Klarna Docs - Integrate with Klarna payments

Integrate with Klarna payments

Sign in with Klarna integrates with Klarna payments, so users are authenticated only once during sign in and checkout.

The Sign in with Klarna access token is passed to Klarna payments in order to skip a second authentication step for the user.

As a prerequsite, make sure Klarna payments is integrated with your checkout. If this isn't the case, perform a Klarna payments integration.

Refresh tokens are valid for 90 days by default. You can also request a different length to match your login sessions.

To use the refresh token for getting new access, refresh, and id tokens, the client needs to perform a token exchange through a POST request to the token endpoint https://login.klarna.com/{region}/lp/idp/oauth2/token.

To get a success response, include the following required parameters in your POST request to https://login.klarna.com/{region}/lp/idp/oauth2/token.

ParameterDescription
refresh_tokenThe new token to be used for future refresh requests.
client_idThe client identifier of your application. It's the same client_id that is used with the SDK to sign in.
grant_typeAs defined in the OAuth 2.0 specification, this field must contain a value of refresh_token.

To refresh the tokens on playground, please use the following URLs.

EU: https://login.playground.klarna.com/eu/lp/idp/oauth2/token
NA: https://login.playground.klarna.com/eu/lp/idp/oauth2/token

Example of a refresh token request

JAVASCRIPT
POST /oauth2/token HTTP/1.1 
Content-Type: application/x-www-form-urlencoded
login.klarna.com/eu/lp/idp/oauth2/token?grant_type=refresh_token&refresh_token=my-old-refresh-token&client_id=my-client-id

Success response

Klarna responds to the request by returning a JSON object that contains the short-lived access_token and long-lived refresh_token and id_token.

JSON
{
"id_token":"jwt-id-token",
"access_token":"jwt-access-token", 
"expires_in":299, 
"token_type":"Bearer", 
"refresh_token":"opaque-refresh-token" 
}

Refresh tokens can only be used once. For that reason, you have to replace the refresh_token you have used to make the refresh request with the new refresh_token returned in response to the request.

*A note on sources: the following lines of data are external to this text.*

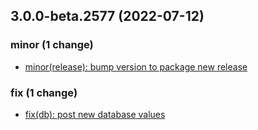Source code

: ## 3.0.0-beta.2577 (2022-07-12)

### minor (1 change)

- [minor(release): bump version to package new release](QuickBox/development/v3-development@2f2890a364a4eab412cfa57b06c22255245ff654)

### fix (1 change)

- [fix(db): post new database values](QuickBox/development/v3-development@8e0ab4052c5f5a8e43852a77110b5798541860c1)

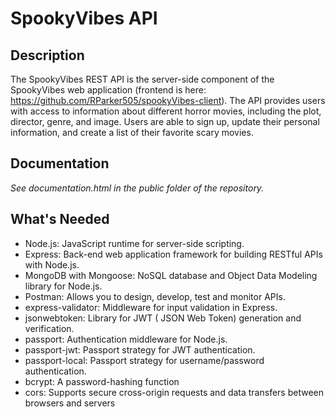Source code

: # SpookyVibes API

## Description

The SpookyVibes REST API is the server-side component of the SpookyVibes web application (frontend is here: https://github.com/RParker505/spookyVibes-client). The API provides users with access to information about different horror movies, including the plot, director, genre, and image. Users are able to sign up, update their personal information, and create a list of their favorite scary movies.

## Documentation

_See documentation.html in the public folder of the repository._

## What's Needed

- Node.js: JavaScript runtime for server-side scripting.
- Express: Back-end web application framework for building RESTful APIs with Node.js.
- MongoDB with Mongoose: NoSQL database and Object Data Modeling library for Node.js.
- Postman: Allows you to design, develop, test and monitor APIs.
- express-validator: Middleware for input validation in Express.
- jsonwebtoken: Library for JWT ( JSON Web Token) generation and verification.
- passport: Authentication middleware for Node.js.
- passport-jwt: Passport strategy for JWT authentication.
- passport-local: Passport strategy for username/password authentication.
- bcrypt: A password-hashing function
- cors: Supports secure cross-origin requests and data transfers between browsers and servers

Pass the new access_token to Klarna payments create credit session

Now that you have a fresh access_token, include it in the POST create a payment session request to the Klarna payments API. Add the key to the customer object as klarna_access_token key as shown in the example below.

If the klarna_access_token is valid, the user will be recognized by Klarna payments. Otherwise, the user will be asked to re authenticate.

JSON
{
  ...
  "customer": {
    ...
    "klarna_access_token": "access_token"
    ...
  }
  ...
}

Follow the Klarna payments documentation for guidance on integrating Klarna payments. The access_token passed in the create payment session request will allow the user to be recognized in the purchase flow.